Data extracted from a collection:

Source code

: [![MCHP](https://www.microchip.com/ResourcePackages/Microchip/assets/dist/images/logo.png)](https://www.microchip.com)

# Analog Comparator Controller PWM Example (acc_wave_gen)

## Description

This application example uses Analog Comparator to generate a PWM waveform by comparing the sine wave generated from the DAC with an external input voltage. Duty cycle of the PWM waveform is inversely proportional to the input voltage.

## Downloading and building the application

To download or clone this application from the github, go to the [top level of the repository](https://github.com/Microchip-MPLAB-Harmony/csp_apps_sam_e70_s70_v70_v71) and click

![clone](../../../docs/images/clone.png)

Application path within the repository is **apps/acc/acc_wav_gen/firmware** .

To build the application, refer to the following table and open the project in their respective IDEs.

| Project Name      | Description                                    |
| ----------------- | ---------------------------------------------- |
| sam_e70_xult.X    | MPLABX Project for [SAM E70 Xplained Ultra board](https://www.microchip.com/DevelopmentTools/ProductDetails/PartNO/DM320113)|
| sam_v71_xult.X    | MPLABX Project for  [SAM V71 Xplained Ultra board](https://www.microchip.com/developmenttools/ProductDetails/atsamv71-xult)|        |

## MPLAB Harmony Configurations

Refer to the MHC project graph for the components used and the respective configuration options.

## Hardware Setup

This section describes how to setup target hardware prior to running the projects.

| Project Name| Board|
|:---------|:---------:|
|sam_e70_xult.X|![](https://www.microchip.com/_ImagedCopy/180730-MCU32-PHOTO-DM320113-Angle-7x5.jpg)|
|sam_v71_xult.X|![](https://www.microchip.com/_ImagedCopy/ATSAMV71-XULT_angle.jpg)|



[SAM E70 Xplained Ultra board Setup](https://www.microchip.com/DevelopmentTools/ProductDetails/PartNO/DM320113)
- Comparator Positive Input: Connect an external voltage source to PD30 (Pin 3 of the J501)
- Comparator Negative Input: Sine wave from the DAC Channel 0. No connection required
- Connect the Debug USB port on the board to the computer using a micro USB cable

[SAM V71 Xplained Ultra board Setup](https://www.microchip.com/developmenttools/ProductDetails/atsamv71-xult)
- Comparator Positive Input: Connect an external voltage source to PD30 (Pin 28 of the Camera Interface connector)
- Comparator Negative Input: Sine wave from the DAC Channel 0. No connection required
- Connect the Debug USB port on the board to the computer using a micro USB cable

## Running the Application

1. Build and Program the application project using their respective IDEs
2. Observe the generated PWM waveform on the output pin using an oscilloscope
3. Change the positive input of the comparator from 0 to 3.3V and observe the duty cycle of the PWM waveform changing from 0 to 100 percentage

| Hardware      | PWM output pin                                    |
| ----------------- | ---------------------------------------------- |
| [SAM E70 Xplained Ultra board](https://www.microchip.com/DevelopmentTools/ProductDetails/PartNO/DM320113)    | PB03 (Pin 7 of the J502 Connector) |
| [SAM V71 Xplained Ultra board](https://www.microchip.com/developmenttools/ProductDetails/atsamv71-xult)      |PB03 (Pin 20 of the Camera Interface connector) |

Problem to work on:
Report every line of the records that contains the word "Harmony".

Exercise solution:
To download or clone this application from the github, go to the [top level of the repository](https://github.com/Microchip-MPLAB-Harmony/csp_apps_sam_e70_s70_v70_v71) and click
## MPLAB Harmony Configurations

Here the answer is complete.